Earlier that morning, Višnja Prodan, Mirko’s sister, the third-generation owner of the family-owned truffle wholesaler, had commented on the remarkable olfactory talent of dogs.
"Dogs love truffles more than anything,” she said, adding that pigs love them, too, but have always proven a bit too quick to eat their finds.
And that would be expensive, she added, citing that at their peak, black truffles can cost 600-700 euros per kilo ($22.50/ounce). Of course, this is nothing compared to the rarer and more coveted white truffle, whose peak price last year hit $3,600/pound — and that's with a shelf life of just one week. (Aside from Italy, Croatia is the only country where white truffles are found.)
In contrast, dogs will happily scout for truffles, then relinquish their finds — in exchange for a tiny nibble and a scratch behind the ears.
All at once, Pico and Mel came bounding back. Within moments, Pico began digging at his second truffle — slightly smaller, but no less fragrant. Satisfied with our two-truffle bounty, Mirko led everyone back up the slope toward the Prodan Family Garden to a patio set for a beautiful three-course truffle lunch.

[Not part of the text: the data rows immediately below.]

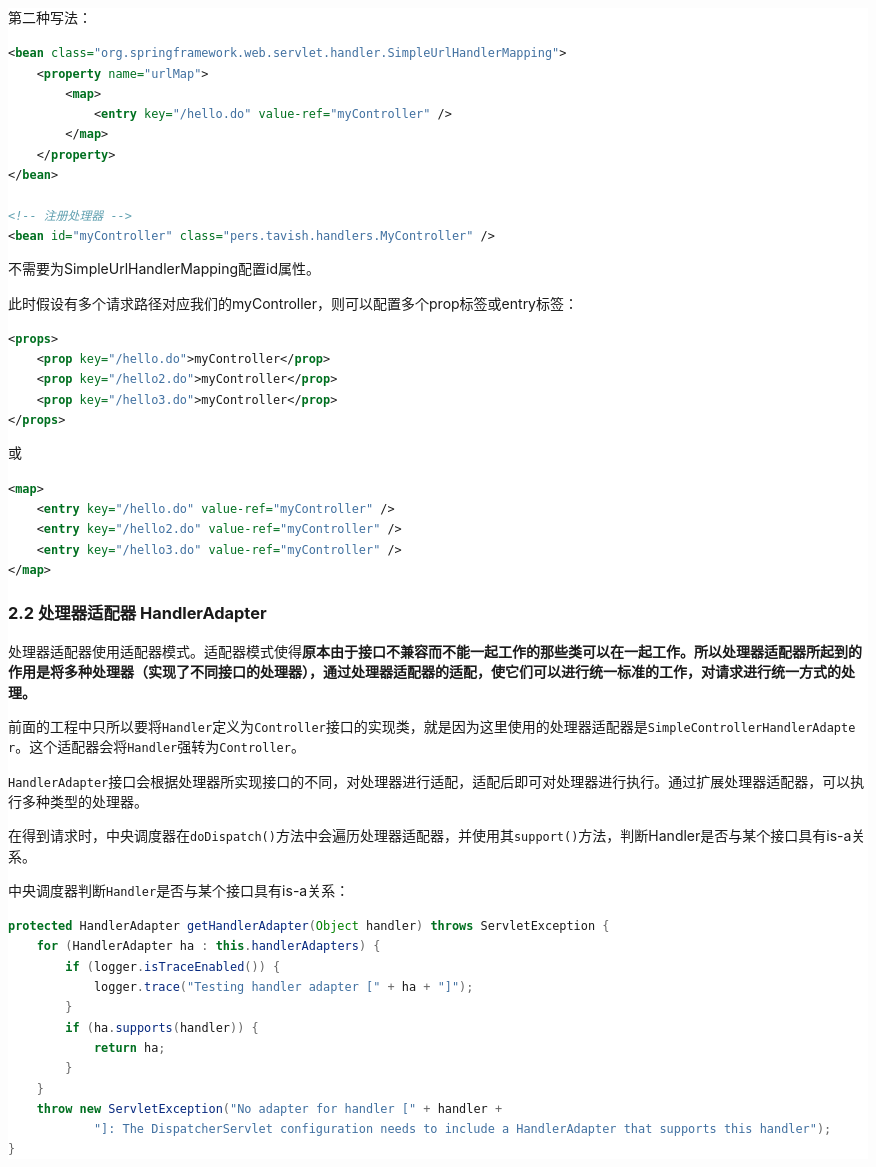 第二种写法：

```xml
<bean class="org.springframework.web.servlet.handler.SimpleUrlHandlerMapping">
    <property name="urlMap">
        <map>
            <entry key="/hello.do" value-ref="myController" />
        </map>
    </property>
</bean>

<!-- 注册处理器 -->
<bean id="myController" class="pers.tavish.handlers.MyController" /> 
```

不需要为SimpleUrlHandlerMapping配置id属性。

此时假设有多个请求路径对应我们的myController，则可以配置多个prop标签或entry标签：

```xml
<props>
    <prop key="/hello.do">myController</prop>
    <prop key="/hello2.do">myController</prop>
    <prop key="/hello3.do">myController</prop>
</props>
```

或

```xml
<map>
    <entry key="/hello.do" value-ref="myController" />
    <entry key="/hello2.do" value-ref="myController" />
    <entry key="/hello3.do" value-ref="myController" />
</map>
```

### 2.2 处理器适配器 HandlerAdapter

处理器适配器使用适配器模式。适配器模式使得**原本由于接口不兼容而不能一起工作的那些类可以在一起工作。**所以处理器适配器所起到的作用是**将多种处理器（实现了不同接口的处理器），通过处理器适配器的适配，使它们可以进行统一标准的工作，对请求进行统一方式的处理。**

前面的工程中只所以要将`Handler`定义为`Controller`接口的实现类，就是因为这里使用的处理器适配器是`SimpleControllerHandlerAdapter`。这个适配器会将`Handler`强转为`Controller`。

`HandlerAdapter`接口会根据处理器所实现接口的不同，对处理器进行适配，适配后即可对处理器进行执行。通过扩展处理器适配器，可以执行多种类型的处理器。

在得到请求时，中央调度器在`doDispatch()`方法中会遍历处理器适配器，并使用其`support()`方法，判断Handler是否与某个接口具有is-a关系。

中央调度器判断`Handler`是否与某个接口具有is-a关系：

```java
protected HandlerAdapter getHandlerAdapter(Object handler) throws ServletException {
    for (HandlerAdapter ha : this.handlerAdapters) {
        if (logger.isTraceEnabled()) {
            logger.trace("Testing handler adapter [" + ha + "]");
        }
        if (ha.supports(handler)) {
            return ha;
        }
    }
    throw new ServletException("No adapter for handler [" + handler +
            "]: The DispatcherServlet configuration needs to include a HandlerAdapter that supports this handler");
}
```
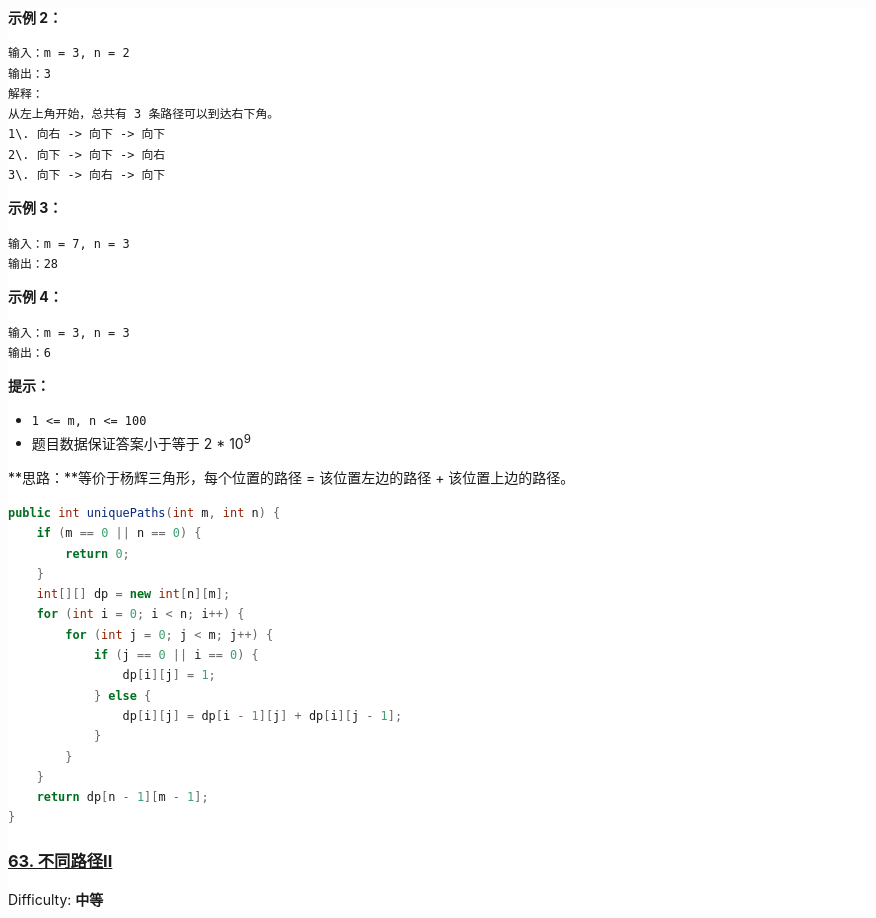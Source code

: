 **示例 2：**

```
输入：m = 3, n = 2
输出：3
解释：
从左上角开始，总共有 3 条路径可以到达右下角。
1\. 向右 -> 向下 -> 向下
2\. 向下 -> 向下 -> 向右
3\. 向下 -> 向右 -> 向下
```

**示例 3：**

```
输入：m = 7, n = 3
输出：28
```

**示例 4：**

```
输入：m = 3, n = 3
输出：6
```

**提示：**

*   `1 <= m, n <= 100`
*   题目数据保证答案小于等于 2 * 10<sup>9</sup>

**思路：**等价于杨辉三角形，每个位置的路径 = 该位置左边的路径 + 该位置上边的路径。

```java
public int uniquePaths(int m, int n) {
    if (m == 0 || n == 0) {
        return 0;
    }
    int[][] dp = new int[n][m];
    for (int i = 0; i < n; i++) {
        for (int j = 0; j < m; j++) {
            if (j == 0 || i == 0) {
                dp[i][j] = 1;
            } else {
                dp[i][j] = dp[i - 1][j] + dp[i][j - 1];
            }
        }
    }
    return dp[n - 1][m - 1];
}
```

### [63. 不同路径II](https://leetcode-cn.com/problems/unique-paths-ii/)

Difficulty: **中等**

For the uninitiated, truffles spring from the symbiosis of a helpful tree fungus. The truffles help the trees find nutrients, and the trees provide carbohydrates so the truffles can grow. The result is astonishing: A black truffle is firm as a gourd, grooved like coral, jet black on the outside, and veiny inside, the hue of white pepper. The taste? If you were to hold your breath and nibble, you might think you were eating paper. But inhale it, and the musky aroma envelopes your senses, lending a remarkably tasty and addictive quality to any foods they enhance.
Višnja welcomed us back, poured some wine, and served a leisurely lunch. The opening course was a smorgasbord: sliced baguette with a variety of truffled spreads, each with a sliver of black truffle at the center, truffled salumi, cheeses, and olive oil for dipping. The Prodan bounty was rich — in addition to truffles, we ate eggs (an excellent vehicle for truffles), salad, and wine, with most of the ingredients cultivated on the Prodan grandmother’s farm.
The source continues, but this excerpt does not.